STARSHIP TROOPERS is not a piece of philosophy. It is a very expensive
product created (a) to make a lot of money and (b) to assure the
filmmaker gets another job. SHOWGIRLS was so bad, Esterhaz took out a
full page ad in Variety taking responsibility for Elizabeth Berkey's
performance (about which Film Threat Magazine observed that her nipples
have two settings, dormant and erect, which is more than can be said for
her acting range).
The notion that "shoddy execution" is a "form of ironic commentary" is
naive. No one sets out to make shit.
> Verhoeven's cynicism as a filmmaker is unrivaled even by the
> standards of Kubrick and the Cohen brothers. With the later,
> one feels at least, as if their vision/misanthropist impulse
> is informed by a keen intelligence/wit that appreciates
> subtlety and restraint.
> What I find most distressing is that worthwhile films like
> BLUE VELVET and HENRY PORTRAIT OF A SERIAL killer are
> vilified, while STARSHIP TROOPER will more than
> likely fly under the seriouse discourse radar. And if nothing
> else be applauded as satire,or even worse be rewarded with
> bonzo box-office returns.
Satire?? Hollywood, which presents itself as hypermodern, has a notion
of science fiction that is at least 50 years old. STARSHIP TROOPERS is
a 50s dream, delayed among other reasons because stop-motion just
wouldn't have cut it. It's bug-eyed monsters all over again. This
isn't complex. Just basic good-guys vs. bad-bugs.
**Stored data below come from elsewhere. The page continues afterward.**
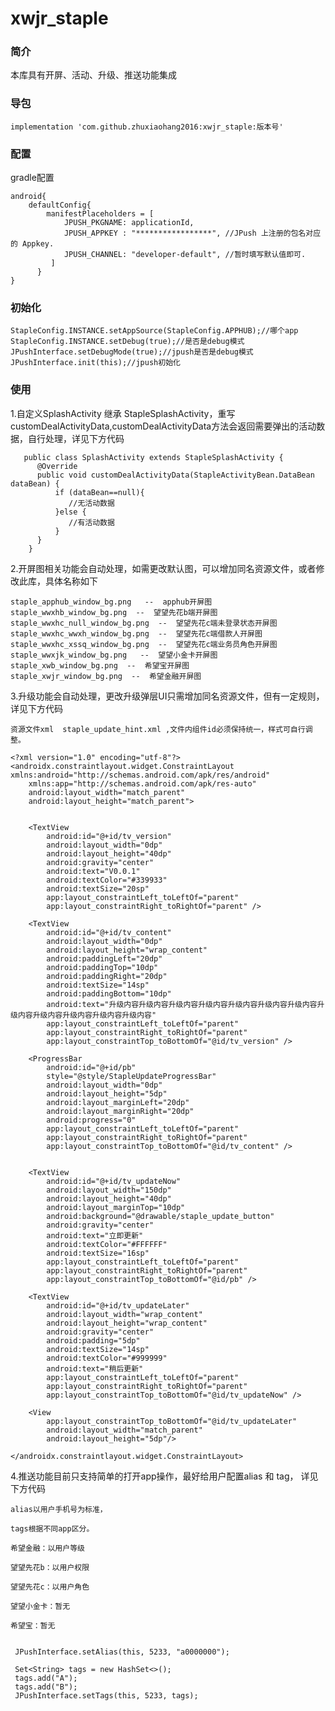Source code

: # xwjr_staple
### 简介
本库具有开屏、活动、升级、推送功能集成

### 导包
    
    implementation 'com.github.zhuxiaohang2016:xwjr_staple:版本号'

### 配置

gradle配置
    
    android{
        defaultConfig{
            manifestPlaceholders = [
                JPUSH_PKGNAME: applicationId,
                JPUSH_APPKEY : "*****************", //JPush 上注册的包名对应的 Appkey.
                JPUSH_CHANNEL: "developer-default", //暂时填写默认值即可.
             ]
          }
    }
    
 ### 初始化
    StapleConfig.INSTANCE.setAppSource(StapleConfig.APPHUB);//哪个app
    StapleConfig.INSTANCE.setDebug(true);//是否是debug模式
    JPushInterface.setDebugMode(true);//jpush是否是debug模式
    JPushInterface.init(this);//jpush初始化
    
 ### 使用
 
 1.自定义SplashActivity 继承  StapleSplashActivity，重写customDealActivityData,customDealActivityData方法会返回需要弹出的活动数据，自行处理，详见下方代码
   
       public class SplashActivity extends StapleSplashActivity {
          @Override
          public void customDealActivityData(StapleActivityBean.DataBean dataBean) {
              if (dataBean==null){
                 //无活动数据
              }else {
                 //有活动数据
              }
          }
        }
        
 2.开屏图相关功能会自动处理，如需更改默认图，可以增加同名资源文件，或者修改此库，具体名称如下
    
    staple_apphub_window_bg.png   --  apphub开屏图
    staple_wwxhb_window_bg.png  --  望望先花b端开屏图
    staple_wwxhc_null_window_bg.png  --  望望先花c端未登录状态开屏图
    staple_wwxhc_wwxh_window_bg.png  --  望望先花c端借款人开屏图
    staple_wwxhc_xssq_window_bg.png  --  望望先花c端业务员角色开屏图
    staple_wwxjk_window_bg.png   --  望望小金卡开屏图
    staple_xwb_window_bg.png  --  希望宝开屏图
    staple_xwjr_window_bg.png  --  希望金融开屏图
 
 3.升级功能会自动处理，更改升级弹层UI只需增加同名资源文件，但有一定规则，详见下方代码
 
    资源文件xml  staple_update_hint.xml ,文件内组件id必须保持统一，样式可自行调整。
    
    <?xml version="1.0" encoding="utf-8"?>
    <androidx.constraintlayout.widget.ConstraintLayout xmlns:android="http://schemas.android.com/apk/res/android"
        xmlns:app="http://schemas.android.com/apk/res-auto"
        android:layout_width="match_parent"
        android:layout_height="match_parent">


        <TextView
            android:id="@+id/tv_version"
            android:layout_width="0dp"
            android:layout_height="40dp"
            android:gravity="center"
            android:text="V0.0.1"
            android:textColor="#339933"
            android:textSize="20sp"
            app:layout_constraintLeft_toLeftOf="parent"
            app:layout_constraintRight_toRightOf="parent" />

        <TextView
            android:id="@+id/tv_content"
            android:layout_width="0dp"
            android:layout_height="wrap_content"
            android:paddingLeft="20dp"
            android:paddingTop="10dp"
            android:paddingRight="20dp"
            android:textSize="14sp"
            android:paddingBottom="10dp"
            android:text="升级内容升级内容升级内容升级内容升级内容升级内容升级内容升级内容升级内容升级内容升级内容升级内容"
            app:layout_constraintLeft_toLeftOf="parent"
            app:layout_constraintRight_toRightOf="parent"
            app:layout_constraintTop_toBottomOf="@id/tv_version" />

        <ProgressBar
            android:id="@+id/pb"
            style="@style/StapleUpdateProgressBar"
            android:layout_width="0dp"
            android:layout_height="5dp"
            android:layout_marginLeft="20dp"
            android:layout_marginRight="20dp"
            android:progress="0"
            app:layout_constraintLeft_toLeftOf="parent"
            app:layout_constraintRight_toRightOf="parent"
            app:layout_constraintTop_toBottomOf="@id/tv_content" />


        <TextView
            android:id="@+id/tv_updateNow"
            android:layout_width="150dp"
            android:layout_height="40dp"
            android:layout_marginTop="10dp"
            android:background="@drawable/staple_update_button"
            android:gravity="center"
            android:text="立即更新"
            android:textColor="#FFFFFF"
            android:textSize="16sp"
            app:layout_constraintLeft_toLeftOf="parent"
            app:layout_constraintRight_toRightOf="parent"
            app:layout_constraintTop_toBottomOf="@id/pb" />

        <TextView
            android:id="@+id/tv_updateLater"
            android:layout_width="wrap_content"
            android:layout_height="wrap_content"
            android:gravity="center"
            android:padding="5dp"
            android:textSize="14sp"
            android:textColor="#999999"
            android:text="稍后更新"
            app:layout_constraintLeft_toLeftOf="parent"
            app:layout_constraintRight_toRightOf="parent"
            app:layout_constraintTop_toBottomOf="@id/tv_updateNow" />

        <View
            app:layout_constraintTop_toBottomOf="@id/tv_updateLater"
            android:layout_width="match_parent"
            android:layout_height="5dp"/>

    </androidx.constraintlayout.widget.ConstraintLayout>

 
 4.推送功能目前只支持简单的打开app操作，最好给用户配置alias 和 tag， 详见下方代码
 
    alias以用户手机号为标准，
 
    tags根据不同app区分。 
 
    希望金融：以用户等级
    
    望望先花b：以用户权限
    
    望望先花c：以用户角色
    
    望望小金卡：暂无
    
    希望宝：暂无
    
 
     JPushInterface.setAlias(this, 5233, "a0000000");

     Set<String> tags = new HashSet<>();
     tags.add("A");
     tags.add("B");
     JPushInterface.setTags(this, 5233, tags);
Reading "meaning" into a movie of this sort reflects only on the
reviewer, and not at all on the film.
> It's time that critics and scholars alike realize that the shoddy use
> of established paradigms --be it the dime-store Freudianism that
> informs most noir or the over-blown, ironic posturing of Veerhoven's
> work -- should'nt be used as a intellectual justification for shallow
Who said they were? It's called a "film industry" because that's what it
is -- an industry. If you don't sell tickets and make a profit, you're
out. Goldwyn's quote -- "If you want to send a message, call Western
Union" -- may be too cute, but when you have to write a check for
$50,000,000 to make a movie, the last thing you think about is Freud or
some film critic's notion of irony. If a movie can be more emotionally
satisfying than HONEY, I SHRUNK THE KIDS, be grateful that the
filmmakers could make it so. Shallow doesn't have to mean "lowest
common denominator." And big-time success doesn't necessarily mean that
a work has no intrinsic value. Dickens, Tolstoy, and Strauss, after all,
were the world media darlings of their day.